A verborragia digital de D. Trump é apenas um dos sintomas de uma figura pública incontrolável, que age como o menino rico super-mimado que diz e faz o que der na teia, sem filtros, sem censuras prévias e totalmente imune àquilo que os esquerdistas chamam de empatia.

Os bruxos

O termo “caça às bruxas” também não deveria ser usado pelo bilionário de Manhattan. Primeiro porque ele e Bolsonaro estão mais para aprendizes de grão-vizires, segundo, porque eles sempre estiveram na posição de caçadores. É um vitimismo que não emplaca, além de ser meio incompatível à condição de provável criminoso em vias de ser condenado pela Justiça brasileira.

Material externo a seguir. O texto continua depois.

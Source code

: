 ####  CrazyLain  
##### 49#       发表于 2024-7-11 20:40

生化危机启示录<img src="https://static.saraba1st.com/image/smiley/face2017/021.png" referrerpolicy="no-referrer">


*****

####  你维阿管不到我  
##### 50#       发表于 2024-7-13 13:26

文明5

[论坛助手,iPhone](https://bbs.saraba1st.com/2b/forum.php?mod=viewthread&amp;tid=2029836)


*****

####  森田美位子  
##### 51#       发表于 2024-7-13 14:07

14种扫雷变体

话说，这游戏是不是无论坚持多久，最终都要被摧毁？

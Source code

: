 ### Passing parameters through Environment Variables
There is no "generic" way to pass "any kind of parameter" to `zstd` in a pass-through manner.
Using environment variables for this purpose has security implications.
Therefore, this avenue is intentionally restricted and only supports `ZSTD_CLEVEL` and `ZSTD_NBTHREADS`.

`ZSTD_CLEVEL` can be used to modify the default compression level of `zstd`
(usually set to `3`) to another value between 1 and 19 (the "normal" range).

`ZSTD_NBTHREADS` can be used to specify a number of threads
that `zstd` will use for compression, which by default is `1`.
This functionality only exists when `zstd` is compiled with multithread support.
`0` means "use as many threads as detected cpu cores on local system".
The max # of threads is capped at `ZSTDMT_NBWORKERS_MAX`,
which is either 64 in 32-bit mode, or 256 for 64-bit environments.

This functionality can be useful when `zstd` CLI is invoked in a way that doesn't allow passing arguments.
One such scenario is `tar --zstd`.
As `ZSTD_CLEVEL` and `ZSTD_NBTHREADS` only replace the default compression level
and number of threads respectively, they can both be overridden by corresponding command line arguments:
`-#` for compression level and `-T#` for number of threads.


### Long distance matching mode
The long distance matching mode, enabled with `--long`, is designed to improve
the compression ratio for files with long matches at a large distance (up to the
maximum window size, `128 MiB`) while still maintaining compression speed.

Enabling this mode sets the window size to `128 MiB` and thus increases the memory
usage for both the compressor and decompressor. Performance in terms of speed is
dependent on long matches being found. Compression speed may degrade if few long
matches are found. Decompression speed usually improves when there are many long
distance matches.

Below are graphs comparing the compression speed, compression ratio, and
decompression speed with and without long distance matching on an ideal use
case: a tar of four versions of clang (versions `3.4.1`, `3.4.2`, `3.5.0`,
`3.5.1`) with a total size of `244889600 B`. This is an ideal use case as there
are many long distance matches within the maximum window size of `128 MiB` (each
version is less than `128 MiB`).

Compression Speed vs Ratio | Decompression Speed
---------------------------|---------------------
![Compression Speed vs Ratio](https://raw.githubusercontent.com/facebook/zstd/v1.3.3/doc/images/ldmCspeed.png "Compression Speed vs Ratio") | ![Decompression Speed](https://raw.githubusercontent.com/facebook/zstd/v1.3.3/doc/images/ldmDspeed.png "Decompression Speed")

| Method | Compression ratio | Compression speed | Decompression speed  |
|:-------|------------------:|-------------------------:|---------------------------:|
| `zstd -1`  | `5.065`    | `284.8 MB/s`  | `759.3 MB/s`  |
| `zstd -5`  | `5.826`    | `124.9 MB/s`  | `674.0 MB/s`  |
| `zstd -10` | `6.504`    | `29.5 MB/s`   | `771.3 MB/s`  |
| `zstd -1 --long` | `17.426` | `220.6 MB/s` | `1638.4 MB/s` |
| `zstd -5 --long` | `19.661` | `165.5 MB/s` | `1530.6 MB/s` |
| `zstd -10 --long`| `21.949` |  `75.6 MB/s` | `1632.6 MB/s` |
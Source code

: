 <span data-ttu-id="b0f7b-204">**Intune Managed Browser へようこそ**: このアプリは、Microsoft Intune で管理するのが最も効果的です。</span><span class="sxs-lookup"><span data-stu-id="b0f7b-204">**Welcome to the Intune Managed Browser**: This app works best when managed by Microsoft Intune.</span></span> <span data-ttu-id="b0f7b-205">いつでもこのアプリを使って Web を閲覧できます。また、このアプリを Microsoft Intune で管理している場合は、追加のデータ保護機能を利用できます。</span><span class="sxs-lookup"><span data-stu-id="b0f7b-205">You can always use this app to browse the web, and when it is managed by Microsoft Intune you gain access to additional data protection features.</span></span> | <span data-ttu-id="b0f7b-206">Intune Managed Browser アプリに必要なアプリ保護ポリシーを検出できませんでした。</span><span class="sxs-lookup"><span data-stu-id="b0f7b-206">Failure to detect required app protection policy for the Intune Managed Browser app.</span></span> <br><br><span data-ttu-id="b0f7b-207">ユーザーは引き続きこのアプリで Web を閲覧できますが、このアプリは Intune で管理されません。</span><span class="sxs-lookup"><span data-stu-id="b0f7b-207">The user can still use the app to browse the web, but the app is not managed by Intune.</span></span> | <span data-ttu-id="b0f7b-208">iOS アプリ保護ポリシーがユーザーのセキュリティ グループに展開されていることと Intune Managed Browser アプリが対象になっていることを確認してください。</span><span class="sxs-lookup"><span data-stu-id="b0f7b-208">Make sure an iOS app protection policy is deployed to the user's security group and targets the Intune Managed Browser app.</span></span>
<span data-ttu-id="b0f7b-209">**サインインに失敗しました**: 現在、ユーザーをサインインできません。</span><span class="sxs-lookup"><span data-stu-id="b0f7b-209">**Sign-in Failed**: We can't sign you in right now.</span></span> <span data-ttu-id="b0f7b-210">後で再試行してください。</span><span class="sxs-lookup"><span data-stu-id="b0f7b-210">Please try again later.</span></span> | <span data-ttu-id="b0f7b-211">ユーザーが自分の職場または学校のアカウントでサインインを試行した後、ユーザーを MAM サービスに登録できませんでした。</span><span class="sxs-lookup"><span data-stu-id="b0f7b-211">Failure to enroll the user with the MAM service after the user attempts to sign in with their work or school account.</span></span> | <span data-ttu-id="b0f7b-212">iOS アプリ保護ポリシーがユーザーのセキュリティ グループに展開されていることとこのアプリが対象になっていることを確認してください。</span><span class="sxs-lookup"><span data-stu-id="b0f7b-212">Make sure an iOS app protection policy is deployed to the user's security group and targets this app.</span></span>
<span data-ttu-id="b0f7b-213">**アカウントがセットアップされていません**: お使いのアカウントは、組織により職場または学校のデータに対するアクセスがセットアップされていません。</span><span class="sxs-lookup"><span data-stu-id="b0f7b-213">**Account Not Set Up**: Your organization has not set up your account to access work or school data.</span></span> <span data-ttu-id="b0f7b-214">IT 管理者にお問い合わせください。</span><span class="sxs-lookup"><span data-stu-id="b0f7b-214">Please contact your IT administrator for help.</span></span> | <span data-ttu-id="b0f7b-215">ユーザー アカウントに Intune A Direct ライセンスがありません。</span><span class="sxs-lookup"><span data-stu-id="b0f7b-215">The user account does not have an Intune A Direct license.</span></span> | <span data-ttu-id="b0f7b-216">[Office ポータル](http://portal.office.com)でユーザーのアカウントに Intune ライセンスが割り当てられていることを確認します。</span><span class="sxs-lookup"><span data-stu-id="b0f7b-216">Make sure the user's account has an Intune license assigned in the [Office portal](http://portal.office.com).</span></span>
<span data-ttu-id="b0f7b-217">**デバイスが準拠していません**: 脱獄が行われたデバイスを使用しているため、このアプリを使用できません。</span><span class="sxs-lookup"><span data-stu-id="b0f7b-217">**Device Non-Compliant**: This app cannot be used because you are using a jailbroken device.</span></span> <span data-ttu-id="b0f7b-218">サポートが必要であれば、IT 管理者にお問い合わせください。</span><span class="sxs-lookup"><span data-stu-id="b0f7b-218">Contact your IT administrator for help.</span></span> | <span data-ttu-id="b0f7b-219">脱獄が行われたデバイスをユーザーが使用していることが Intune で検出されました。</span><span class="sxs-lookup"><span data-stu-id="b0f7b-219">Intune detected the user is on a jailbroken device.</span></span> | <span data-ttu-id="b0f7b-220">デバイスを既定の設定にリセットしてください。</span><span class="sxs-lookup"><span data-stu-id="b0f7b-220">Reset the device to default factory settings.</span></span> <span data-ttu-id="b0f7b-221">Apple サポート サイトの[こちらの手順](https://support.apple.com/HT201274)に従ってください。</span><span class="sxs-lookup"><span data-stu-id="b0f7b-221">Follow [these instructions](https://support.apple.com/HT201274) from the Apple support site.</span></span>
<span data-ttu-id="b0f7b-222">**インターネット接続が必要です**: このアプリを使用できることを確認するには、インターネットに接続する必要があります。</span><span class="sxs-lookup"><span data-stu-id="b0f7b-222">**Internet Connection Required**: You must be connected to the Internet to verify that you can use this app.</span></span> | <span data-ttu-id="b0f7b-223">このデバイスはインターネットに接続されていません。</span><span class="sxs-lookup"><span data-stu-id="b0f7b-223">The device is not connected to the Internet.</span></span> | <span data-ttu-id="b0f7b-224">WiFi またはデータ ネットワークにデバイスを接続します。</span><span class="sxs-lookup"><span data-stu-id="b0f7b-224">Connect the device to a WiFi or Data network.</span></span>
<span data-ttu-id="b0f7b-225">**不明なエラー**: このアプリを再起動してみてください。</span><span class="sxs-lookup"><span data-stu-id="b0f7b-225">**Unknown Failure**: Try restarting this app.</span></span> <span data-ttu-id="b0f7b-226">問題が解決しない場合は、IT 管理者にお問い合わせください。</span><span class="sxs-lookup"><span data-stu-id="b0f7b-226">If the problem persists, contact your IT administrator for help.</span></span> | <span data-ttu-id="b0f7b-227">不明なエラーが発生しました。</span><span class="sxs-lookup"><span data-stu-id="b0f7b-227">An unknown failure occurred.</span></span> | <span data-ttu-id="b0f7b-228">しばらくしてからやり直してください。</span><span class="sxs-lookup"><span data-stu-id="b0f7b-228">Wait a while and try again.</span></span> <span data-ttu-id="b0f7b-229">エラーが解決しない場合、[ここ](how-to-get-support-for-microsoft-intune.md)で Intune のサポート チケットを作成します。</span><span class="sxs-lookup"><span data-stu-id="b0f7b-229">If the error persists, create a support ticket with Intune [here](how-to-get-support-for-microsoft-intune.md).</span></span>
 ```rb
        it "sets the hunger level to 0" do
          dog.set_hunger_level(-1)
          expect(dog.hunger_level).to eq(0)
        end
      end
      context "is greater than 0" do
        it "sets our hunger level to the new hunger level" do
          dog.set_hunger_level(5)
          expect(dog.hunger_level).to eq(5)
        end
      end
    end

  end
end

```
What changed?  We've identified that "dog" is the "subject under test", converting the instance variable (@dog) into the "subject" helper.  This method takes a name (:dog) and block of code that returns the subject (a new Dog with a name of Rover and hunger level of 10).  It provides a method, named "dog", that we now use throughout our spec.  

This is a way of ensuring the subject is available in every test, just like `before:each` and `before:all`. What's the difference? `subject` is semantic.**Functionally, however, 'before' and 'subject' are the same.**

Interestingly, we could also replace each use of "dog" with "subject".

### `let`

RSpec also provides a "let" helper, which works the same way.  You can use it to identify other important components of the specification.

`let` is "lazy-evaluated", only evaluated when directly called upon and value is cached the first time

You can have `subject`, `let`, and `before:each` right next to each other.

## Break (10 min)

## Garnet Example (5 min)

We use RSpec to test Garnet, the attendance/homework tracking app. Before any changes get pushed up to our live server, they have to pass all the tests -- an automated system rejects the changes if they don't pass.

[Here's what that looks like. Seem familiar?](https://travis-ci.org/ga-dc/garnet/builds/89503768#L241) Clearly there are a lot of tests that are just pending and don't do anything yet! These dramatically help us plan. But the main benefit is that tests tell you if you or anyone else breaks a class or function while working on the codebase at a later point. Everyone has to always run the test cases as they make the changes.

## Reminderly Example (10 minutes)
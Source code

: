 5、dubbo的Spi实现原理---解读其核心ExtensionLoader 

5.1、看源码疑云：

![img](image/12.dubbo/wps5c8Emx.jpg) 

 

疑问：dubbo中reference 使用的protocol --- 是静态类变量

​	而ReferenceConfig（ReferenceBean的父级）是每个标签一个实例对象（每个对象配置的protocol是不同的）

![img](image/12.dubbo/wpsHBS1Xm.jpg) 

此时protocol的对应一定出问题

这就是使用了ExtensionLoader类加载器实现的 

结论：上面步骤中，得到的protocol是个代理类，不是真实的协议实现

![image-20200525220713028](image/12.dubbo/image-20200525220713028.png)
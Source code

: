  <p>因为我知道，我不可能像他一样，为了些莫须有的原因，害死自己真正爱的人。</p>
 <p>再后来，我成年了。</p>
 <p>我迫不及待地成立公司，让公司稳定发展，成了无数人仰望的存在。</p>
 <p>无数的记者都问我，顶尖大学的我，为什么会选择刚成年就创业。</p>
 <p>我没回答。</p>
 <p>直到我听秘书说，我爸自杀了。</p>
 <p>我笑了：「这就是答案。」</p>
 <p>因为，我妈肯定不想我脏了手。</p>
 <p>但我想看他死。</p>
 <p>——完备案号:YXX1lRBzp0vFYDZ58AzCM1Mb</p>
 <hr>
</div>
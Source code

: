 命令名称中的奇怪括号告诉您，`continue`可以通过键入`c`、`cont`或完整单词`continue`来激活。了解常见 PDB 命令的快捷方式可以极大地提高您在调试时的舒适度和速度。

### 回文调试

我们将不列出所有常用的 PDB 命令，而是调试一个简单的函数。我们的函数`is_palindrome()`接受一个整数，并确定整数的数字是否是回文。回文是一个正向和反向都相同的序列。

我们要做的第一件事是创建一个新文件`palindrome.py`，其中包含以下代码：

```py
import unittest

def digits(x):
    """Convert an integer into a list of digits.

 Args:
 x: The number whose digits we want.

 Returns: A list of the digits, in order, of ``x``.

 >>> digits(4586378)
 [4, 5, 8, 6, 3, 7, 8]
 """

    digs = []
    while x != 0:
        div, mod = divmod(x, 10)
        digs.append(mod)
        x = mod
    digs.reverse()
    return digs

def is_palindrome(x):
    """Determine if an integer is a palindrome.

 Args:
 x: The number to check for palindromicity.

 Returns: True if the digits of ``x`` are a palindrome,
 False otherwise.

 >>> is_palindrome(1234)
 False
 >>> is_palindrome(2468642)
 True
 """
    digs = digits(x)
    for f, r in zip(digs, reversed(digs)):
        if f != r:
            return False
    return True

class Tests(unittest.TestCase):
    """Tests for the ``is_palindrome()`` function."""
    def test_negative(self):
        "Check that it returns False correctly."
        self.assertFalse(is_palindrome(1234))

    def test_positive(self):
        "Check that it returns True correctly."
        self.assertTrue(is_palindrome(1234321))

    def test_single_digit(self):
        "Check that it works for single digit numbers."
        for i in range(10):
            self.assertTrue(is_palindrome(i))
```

O uso de táticas de guerrilha tarifária contra inimigos ideológicos é outra invenção trumpista. É claramente um erro estratégico de uma figura prepotente que pode colocar toda a população estadunidense em situações desfavoráveis no cenário global. Trump, entretanto, mira em algo que seus antecessores jamais ousariam: o BRICS, empurrando os USA para o isolacionismo geopolítico.

Os eternos aliados europeus não vão comer esse reggae trumpista. Eles já têm problemas de sobra com a guerra russa. O Reino Unido meio que já demonstra arrependimento do seu desastroso BREXIT.

Novas rotas

Mesmo com todo esse vexame internacional, as peraltices do diabrete cor de cenoura, podem se torna ótima oportunidade para os empresários do Brasil investirem em novas rotas da ceda. A china e a Índia merecem mais nossa atenção no comércio global. O Brasil é grande demais, importante demais no cenário mundial, para ficar refém e submisso aos desígnios estadunidenses. Há um imenso “mundo novo” a ávido pelos produtos brasileiros, notadamente das nossas agro-commodities.

Se a febre de Trump um dia baixar, talvez possa ser tarde demais para a economia de lá.